Denis de Rougemont et une vision fédéraliste et régionaliste de l'Europe

Publié le par Pierrick Hamon

En complément à l’article de Jean-Claude Prager, Pierrick Hamon nous propose une réflexion sur le  rôle des régions

 

Denis de Rougemont, le visionnaire fédéraliste et régionaliste européen, aurait eu 100 ans.
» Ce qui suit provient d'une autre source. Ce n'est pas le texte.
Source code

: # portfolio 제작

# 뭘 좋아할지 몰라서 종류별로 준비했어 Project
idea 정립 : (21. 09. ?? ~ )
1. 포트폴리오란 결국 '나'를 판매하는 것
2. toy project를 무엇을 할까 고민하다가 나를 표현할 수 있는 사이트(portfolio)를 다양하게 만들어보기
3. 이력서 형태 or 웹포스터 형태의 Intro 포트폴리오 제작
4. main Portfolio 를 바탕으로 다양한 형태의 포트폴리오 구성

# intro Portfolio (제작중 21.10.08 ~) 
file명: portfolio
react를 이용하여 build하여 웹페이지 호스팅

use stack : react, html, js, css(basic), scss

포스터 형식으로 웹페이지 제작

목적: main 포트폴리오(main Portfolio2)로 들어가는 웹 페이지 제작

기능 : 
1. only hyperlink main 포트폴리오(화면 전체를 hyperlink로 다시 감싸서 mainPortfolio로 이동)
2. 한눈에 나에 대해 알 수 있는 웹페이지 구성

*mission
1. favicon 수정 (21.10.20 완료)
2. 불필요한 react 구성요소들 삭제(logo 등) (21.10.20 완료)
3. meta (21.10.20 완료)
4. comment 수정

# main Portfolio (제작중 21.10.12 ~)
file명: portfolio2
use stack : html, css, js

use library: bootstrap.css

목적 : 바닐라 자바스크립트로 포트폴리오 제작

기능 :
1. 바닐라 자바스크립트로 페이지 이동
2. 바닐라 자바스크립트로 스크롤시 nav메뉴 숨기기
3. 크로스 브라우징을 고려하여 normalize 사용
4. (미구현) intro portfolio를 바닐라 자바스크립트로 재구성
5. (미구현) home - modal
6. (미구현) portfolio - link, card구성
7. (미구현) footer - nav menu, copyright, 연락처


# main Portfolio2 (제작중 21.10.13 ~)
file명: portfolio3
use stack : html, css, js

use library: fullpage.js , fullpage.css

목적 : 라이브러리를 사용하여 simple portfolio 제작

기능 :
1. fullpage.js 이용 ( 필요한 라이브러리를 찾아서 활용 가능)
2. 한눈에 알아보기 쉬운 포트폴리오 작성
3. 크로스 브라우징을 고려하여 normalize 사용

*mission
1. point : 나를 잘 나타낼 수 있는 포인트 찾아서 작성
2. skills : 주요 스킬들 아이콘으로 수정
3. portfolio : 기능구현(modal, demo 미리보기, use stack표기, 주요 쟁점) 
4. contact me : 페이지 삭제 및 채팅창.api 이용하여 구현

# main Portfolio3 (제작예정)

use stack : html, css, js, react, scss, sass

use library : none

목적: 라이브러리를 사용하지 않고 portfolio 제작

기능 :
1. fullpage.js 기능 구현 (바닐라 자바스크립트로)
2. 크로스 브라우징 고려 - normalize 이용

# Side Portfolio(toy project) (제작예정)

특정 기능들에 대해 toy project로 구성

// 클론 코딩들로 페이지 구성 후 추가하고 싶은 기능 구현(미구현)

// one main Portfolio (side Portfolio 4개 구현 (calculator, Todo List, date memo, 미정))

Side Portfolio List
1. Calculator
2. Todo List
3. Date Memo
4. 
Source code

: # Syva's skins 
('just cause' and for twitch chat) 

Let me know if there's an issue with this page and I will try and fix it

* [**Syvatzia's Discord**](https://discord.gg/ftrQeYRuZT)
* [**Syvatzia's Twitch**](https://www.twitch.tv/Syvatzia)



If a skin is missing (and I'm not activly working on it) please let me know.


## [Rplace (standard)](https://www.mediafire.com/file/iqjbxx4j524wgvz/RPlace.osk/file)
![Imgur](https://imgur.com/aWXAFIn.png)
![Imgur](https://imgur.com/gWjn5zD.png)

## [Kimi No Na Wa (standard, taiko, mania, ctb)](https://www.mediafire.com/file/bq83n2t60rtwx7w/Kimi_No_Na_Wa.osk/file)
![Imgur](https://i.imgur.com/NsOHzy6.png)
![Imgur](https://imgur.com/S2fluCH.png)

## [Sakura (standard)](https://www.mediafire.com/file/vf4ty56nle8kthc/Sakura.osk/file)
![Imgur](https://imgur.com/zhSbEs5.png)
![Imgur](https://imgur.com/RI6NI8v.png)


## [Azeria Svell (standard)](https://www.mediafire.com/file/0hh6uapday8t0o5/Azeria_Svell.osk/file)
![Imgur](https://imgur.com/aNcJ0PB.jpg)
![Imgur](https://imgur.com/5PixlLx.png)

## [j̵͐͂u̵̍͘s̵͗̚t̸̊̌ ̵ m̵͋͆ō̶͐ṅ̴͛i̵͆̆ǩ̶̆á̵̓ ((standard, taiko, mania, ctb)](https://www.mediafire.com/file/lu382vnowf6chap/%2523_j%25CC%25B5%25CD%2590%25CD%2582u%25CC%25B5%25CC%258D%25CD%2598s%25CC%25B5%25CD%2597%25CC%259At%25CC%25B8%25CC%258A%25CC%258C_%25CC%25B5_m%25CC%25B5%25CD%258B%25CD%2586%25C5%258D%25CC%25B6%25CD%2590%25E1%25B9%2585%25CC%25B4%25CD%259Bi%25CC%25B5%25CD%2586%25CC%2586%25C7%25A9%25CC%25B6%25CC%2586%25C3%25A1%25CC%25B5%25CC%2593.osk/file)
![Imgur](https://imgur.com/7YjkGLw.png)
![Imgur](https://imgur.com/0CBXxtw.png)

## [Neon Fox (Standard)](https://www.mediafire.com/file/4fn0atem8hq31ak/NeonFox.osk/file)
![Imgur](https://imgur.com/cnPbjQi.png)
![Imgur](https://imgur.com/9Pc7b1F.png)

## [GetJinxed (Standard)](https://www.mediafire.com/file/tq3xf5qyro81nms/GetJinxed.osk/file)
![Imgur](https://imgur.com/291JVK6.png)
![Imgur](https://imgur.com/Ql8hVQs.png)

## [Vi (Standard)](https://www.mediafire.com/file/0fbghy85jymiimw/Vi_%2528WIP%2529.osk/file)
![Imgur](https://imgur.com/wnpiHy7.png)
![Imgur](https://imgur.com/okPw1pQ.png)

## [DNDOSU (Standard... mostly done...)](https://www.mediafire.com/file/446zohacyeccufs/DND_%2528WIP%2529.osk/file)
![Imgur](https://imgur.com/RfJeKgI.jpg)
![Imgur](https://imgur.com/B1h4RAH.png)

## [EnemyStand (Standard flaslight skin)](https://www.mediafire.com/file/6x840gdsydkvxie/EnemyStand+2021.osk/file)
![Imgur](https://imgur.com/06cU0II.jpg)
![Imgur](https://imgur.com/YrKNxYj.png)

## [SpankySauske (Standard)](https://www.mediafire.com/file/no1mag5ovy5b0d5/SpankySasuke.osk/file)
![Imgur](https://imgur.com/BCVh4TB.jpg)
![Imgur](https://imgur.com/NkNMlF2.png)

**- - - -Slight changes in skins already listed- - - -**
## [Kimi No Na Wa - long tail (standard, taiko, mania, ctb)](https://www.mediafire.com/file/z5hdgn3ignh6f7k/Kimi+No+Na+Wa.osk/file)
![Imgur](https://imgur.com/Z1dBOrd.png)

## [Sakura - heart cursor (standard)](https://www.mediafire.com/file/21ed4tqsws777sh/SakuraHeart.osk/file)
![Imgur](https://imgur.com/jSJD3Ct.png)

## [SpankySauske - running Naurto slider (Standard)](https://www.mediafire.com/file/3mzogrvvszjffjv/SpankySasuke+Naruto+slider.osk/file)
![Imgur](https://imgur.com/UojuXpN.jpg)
Les Français ont ils entendu parler de Denis de Rougemont ?  Ou autrement que par des caricatures jacobines ?  Bien que Suisse, Denis de Rougemont  fut, avec Jean Monnet, Joseph Rovan et quelques autres, l’un des grands initiateurs de la construction européenne.
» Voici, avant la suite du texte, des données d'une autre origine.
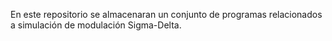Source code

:En este repositorio se almacenaran un conjunto de programas relacionados a simulación de modulación Sigma-Delta.
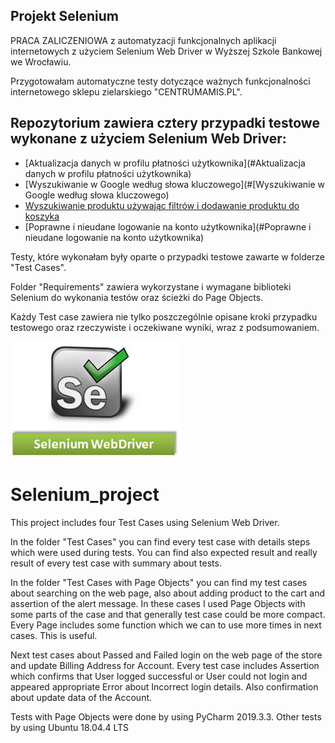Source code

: ## Projekt Selenium

PRACA ZALICZENIOWA z automatyzacji funkcjonalnych aplikacji internetowych z użyciem Selenium Web Driver w Wyższej Szkole Bankowej we Wrocławiu.

Przygotowałam automatyczne testy dotyczące ważnych funkcjonalności internetowego sklepu zielarskiego "CENTRUMAMIS.PL".

## Repozytorium zawiera cztery przypadki testowe wykonane z użyciem Selenium Web Driver:

* [Aktualizacja danych w profilu płatności użytkownika](#Aktualizacja danych w profilu płatności użytkownika)
* [Wyszukiwanie w Google według słowa kluczowego](#[Wyszukiwanie w Google według słowa kluczowego)
* [Wyszukiwanie produktu używając filtrów i dodawanie produktu do koszyka](#Wyszukiwanie-produktu-używając-filtrów-i-dodawanie-produktu-do-koszyka)
* [Poprawne i nieudane logowanie na konto użytkownika](#Poprawne i nieudane logowanie na konto użytkownika)

Testy, które wykonałam były oparte o przypadki testowe zawarte w folderze "Test Cases".

Folder "Requirements" zawiera wykorzystane i wymagane biblioteki Selenium do wykonania testów oraz ścieżki do Page Objects.

Każdy Test case zawiera nie tylko poszczególnie opisane kroki przypadku testowego oraz rzeczywiste i oczekiwane wyniki, wraz z podsumowaniem.

![Selenium Web Driver](./image/images.jpg)

# Selenium_project

This project includes four Test Cases using Selenium Web Driver. 

In the folder "Test Cases" you can find every test case with details steps which were used during tests.
You can find also expected result and really result of every test case with summary about tests. 

In the folder "Test Cases with Page Objects" you can find my test cases about searching on the web page, also about adding product to the cart and assertion of the alert message. In these cases I used Page Objects with some parts of the case and that generally test case could be more compact. Every Page includes some function which we can to use more times in next cases. This is useful. 

Next test cases about Passed and Failed login on the web page of the store and update Billing Address for Account. Every test case includes Assertion which confirms that User logged successful or User could not login and appeared appropriate Error about Incorrect login details. Also confirmation about update data of the Account. 

Tests with Page Objects were done by using PyCharm 2019.3.3. Other tests by using Ubuntu 18.04.4 LTS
 Seulement voila, la république étatiste Française voulait ignorer celui qui s’est battu toute sa vie pour une « Europe des régions » parce que celui-ci jugeait les Etats-nations responsables, même indirects, des grands conflits qui avaient ensanglanter l’Europe et dont le pire venait de se dérouler. Forcément, lui qui avait pourtant combattu le nazisme ainsi que tous les extrémistes et nationalismes, dérangeait. L’idée européenne, passe encore, mais une Europe des régions, alors là cela devenait subversif et dangereux pour ceux qui n’avaient pas une grande confiance dans la solidité de notre pays. La rencontre organisée à l’université de Genève, par le « centre européen de la culture » (CEC), le 21 octobre dernier, à l’occasion du centième anniversaire de son fondateur, et en présence de plus d’un millier d’étudiants et personnalités, devait permettre de rappeler la vérité de ce disciple suisse profondément marqué par la pensée personnaliste et humaniste d’Emmanuel Mounier.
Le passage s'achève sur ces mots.